*** Opening EXTRACTED RECORDS ***
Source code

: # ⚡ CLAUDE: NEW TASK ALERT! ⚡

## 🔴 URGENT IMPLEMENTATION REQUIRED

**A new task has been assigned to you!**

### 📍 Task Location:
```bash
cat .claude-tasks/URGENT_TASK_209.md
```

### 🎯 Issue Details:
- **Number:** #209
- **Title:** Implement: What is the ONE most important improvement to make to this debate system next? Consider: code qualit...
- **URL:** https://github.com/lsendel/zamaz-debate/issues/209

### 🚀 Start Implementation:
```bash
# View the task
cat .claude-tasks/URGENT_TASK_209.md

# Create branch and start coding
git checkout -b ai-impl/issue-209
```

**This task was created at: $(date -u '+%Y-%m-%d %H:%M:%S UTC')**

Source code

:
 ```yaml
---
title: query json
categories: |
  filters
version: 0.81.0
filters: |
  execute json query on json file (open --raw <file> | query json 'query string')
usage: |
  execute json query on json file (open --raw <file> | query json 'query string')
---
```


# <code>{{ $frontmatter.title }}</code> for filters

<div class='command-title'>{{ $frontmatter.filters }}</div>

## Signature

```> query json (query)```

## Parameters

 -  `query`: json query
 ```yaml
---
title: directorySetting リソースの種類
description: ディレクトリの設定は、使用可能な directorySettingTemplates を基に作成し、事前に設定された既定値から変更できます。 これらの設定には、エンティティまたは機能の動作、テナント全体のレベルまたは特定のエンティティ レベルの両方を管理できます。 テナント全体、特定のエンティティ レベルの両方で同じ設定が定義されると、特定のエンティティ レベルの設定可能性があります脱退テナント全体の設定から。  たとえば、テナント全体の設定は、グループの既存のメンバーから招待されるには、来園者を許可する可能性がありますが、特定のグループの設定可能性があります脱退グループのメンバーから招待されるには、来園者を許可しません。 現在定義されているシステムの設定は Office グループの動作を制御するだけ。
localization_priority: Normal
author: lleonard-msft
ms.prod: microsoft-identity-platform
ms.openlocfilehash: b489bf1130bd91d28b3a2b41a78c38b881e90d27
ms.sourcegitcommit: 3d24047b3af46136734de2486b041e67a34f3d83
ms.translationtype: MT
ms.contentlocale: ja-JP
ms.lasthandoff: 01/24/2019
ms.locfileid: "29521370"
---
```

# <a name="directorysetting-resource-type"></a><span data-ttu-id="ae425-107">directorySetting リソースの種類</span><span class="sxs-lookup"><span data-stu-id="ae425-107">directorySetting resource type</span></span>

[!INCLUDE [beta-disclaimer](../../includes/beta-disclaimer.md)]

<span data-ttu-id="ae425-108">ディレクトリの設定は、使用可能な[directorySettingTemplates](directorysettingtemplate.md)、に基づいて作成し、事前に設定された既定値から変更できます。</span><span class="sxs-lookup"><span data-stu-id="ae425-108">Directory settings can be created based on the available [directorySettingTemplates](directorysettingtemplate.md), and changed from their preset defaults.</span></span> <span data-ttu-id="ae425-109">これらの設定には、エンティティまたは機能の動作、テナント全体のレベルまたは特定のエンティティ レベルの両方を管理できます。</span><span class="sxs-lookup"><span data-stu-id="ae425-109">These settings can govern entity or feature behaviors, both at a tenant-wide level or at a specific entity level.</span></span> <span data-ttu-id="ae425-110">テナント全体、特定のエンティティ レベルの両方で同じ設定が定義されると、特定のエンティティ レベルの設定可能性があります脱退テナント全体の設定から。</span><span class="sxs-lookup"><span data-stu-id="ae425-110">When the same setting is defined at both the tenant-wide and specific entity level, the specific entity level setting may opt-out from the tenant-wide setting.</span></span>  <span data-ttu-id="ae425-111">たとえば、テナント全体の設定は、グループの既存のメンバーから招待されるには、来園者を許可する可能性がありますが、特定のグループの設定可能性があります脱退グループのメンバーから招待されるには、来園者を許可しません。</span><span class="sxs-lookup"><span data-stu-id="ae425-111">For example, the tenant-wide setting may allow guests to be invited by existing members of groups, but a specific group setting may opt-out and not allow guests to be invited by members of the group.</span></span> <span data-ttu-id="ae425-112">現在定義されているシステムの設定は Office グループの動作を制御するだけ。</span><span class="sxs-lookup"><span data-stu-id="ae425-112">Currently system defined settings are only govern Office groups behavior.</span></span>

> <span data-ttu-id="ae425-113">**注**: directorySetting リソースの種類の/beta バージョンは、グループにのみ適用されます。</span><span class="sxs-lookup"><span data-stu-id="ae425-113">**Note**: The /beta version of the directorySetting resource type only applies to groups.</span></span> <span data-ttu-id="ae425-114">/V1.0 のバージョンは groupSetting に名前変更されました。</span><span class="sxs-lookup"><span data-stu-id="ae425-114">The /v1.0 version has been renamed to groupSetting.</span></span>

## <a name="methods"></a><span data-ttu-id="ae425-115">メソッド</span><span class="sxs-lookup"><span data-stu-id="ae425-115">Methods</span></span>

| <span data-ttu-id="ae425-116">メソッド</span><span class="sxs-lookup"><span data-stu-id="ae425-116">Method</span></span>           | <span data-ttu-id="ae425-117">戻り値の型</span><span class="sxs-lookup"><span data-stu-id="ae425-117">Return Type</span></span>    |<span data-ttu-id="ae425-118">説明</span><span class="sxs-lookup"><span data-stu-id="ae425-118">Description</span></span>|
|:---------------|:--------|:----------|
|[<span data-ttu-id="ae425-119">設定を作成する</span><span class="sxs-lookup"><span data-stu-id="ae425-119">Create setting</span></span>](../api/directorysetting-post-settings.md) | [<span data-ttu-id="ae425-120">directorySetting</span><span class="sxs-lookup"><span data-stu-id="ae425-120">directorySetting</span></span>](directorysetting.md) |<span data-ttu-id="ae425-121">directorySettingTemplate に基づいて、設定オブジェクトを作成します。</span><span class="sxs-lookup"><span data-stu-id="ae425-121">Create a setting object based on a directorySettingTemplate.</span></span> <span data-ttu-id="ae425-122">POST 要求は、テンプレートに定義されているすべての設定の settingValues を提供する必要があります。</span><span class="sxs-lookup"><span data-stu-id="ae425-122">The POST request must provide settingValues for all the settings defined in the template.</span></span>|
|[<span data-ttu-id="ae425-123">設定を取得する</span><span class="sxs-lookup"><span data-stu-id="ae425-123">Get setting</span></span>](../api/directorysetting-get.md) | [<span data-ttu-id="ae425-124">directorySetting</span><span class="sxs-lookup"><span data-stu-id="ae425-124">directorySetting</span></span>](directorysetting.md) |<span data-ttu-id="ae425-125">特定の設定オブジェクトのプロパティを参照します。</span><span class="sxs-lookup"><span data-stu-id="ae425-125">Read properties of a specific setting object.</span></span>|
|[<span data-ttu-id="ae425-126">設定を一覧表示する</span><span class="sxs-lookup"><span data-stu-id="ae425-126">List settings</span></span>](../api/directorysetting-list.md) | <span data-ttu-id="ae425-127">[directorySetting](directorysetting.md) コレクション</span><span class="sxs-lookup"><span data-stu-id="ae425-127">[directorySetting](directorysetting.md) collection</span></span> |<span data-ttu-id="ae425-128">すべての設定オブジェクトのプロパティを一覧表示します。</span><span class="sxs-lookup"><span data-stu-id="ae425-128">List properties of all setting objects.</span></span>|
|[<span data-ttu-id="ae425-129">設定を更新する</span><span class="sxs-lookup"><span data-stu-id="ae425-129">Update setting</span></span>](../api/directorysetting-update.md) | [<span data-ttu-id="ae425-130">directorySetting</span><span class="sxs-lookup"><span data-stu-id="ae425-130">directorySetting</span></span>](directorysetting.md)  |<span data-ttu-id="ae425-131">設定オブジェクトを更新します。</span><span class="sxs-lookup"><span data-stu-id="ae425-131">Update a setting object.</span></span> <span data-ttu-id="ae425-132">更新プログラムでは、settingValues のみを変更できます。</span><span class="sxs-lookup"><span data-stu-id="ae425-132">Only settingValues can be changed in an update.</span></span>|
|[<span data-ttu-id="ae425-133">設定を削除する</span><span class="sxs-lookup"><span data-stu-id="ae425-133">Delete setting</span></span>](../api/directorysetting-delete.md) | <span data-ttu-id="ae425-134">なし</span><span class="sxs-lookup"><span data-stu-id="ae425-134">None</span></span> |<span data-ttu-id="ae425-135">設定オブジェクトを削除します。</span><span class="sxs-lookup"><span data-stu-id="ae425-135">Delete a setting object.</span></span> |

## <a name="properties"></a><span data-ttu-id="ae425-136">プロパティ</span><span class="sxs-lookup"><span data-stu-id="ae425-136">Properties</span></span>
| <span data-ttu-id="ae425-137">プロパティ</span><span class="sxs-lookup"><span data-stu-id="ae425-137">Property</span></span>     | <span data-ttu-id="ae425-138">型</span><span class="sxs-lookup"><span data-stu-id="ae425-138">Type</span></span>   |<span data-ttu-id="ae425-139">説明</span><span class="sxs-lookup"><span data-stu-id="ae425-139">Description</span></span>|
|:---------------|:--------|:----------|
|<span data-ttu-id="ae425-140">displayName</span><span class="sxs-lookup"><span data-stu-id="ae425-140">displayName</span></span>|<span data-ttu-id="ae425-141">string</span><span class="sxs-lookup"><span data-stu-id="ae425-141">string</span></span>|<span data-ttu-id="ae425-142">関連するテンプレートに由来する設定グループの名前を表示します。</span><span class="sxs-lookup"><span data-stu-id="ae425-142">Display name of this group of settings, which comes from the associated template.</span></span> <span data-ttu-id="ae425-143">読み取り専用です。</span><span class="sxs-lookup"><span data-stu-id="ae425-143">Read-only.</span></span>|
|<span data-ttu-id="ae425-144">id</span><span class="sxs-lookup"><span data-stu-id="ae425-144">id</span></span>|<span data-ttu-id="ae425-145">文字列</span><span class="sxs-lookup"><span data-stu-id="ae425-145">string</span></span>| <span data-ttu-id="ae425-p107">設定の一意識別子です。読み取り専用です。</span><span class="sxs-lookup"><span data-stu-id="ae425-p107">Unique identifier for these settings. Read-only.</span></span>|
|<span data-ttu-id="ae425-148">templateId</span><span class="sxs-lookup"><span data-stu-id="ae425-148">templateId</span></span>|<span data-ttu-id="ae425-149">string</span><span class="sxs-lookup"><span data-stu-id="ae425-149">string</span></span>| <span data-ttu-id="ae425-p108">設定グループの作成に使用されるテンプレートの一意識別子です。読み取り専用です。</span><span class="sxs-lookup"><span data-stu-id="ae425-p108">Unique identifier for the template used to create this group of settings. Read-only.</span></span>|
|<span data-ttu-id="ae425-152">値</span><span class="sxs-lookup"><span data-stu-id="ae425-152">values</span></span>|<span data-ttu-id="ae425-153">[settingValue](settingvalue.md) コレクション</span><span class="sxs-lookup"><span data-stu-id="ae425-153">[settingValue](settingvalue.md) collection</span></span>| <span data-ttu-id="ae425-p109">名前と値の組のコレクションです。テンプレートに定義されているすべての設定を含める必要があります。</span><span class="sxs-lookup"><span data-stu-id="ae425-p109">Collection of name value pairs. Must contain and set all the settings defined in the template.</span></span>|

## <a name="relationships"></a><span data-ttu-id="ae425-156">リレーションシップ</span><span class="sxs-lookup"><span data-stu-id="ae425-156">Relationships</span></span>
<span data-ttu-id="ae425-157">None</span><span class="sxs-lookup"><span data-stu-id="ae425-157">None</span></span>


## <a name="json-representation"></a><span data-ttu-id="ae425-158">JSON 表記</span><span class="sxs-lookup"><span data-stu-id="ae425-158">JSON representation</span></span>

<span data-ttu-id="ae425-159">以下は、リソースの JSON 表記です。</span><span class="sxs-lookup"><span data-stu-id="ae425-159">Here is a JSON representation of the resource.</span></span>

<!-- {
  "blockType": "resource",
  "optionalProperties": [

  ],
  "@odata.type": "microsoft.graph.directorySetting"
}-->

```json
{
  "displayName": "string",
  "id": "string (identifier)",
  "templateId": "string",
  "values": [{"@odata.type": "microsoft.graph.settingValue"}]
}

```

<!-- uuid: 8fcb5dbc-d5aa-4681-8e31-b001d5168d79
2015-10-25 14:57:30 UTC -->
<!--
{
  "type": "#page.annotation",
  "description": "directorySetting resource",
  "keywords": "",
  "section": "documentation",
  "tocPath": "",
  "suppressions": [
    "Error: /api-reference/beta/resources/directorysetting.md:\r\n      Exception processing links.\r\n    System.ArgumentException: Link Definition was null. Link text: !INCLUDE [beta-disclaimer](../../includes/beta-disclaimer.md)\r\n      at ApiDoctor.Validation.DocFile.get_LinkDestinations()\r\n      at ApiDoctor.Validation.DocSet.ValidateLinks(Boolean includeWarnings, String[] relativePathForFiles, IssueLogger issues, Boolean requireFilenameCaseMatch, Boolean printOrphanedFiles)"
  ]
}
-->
*** Closing EXTRACTED RECORDS ***
* _PROBLEM TO WORK ON_: Beginning with the line containing "Exception processing links.\r\n", repeat each line of the listing above, exactly, through the last one, and stop there.

* _SOLUTION TO THIS TASK_:
    "Error: /api-reference/beta/resources/directorysetting.md:\r\n      Exception processing links.\r\n    System.ArgumentException: Link Definition was null. Link text: !INCLUDE [beta-disclaimer](../../includes/beta-disclaimer.md)\r\n      at ApiDoctor.Validation.DocFile.get_LinkDestinations()\r\n      at ApiDoctor.Validation.DocSet.ValidateLinks(Boolean includeWarnings, String[] relativePathForFiles, IssueLogger issues, Boolean requireFilenameCaseMatch, Boolean printOrphanedFiles)"
  ]
}
-->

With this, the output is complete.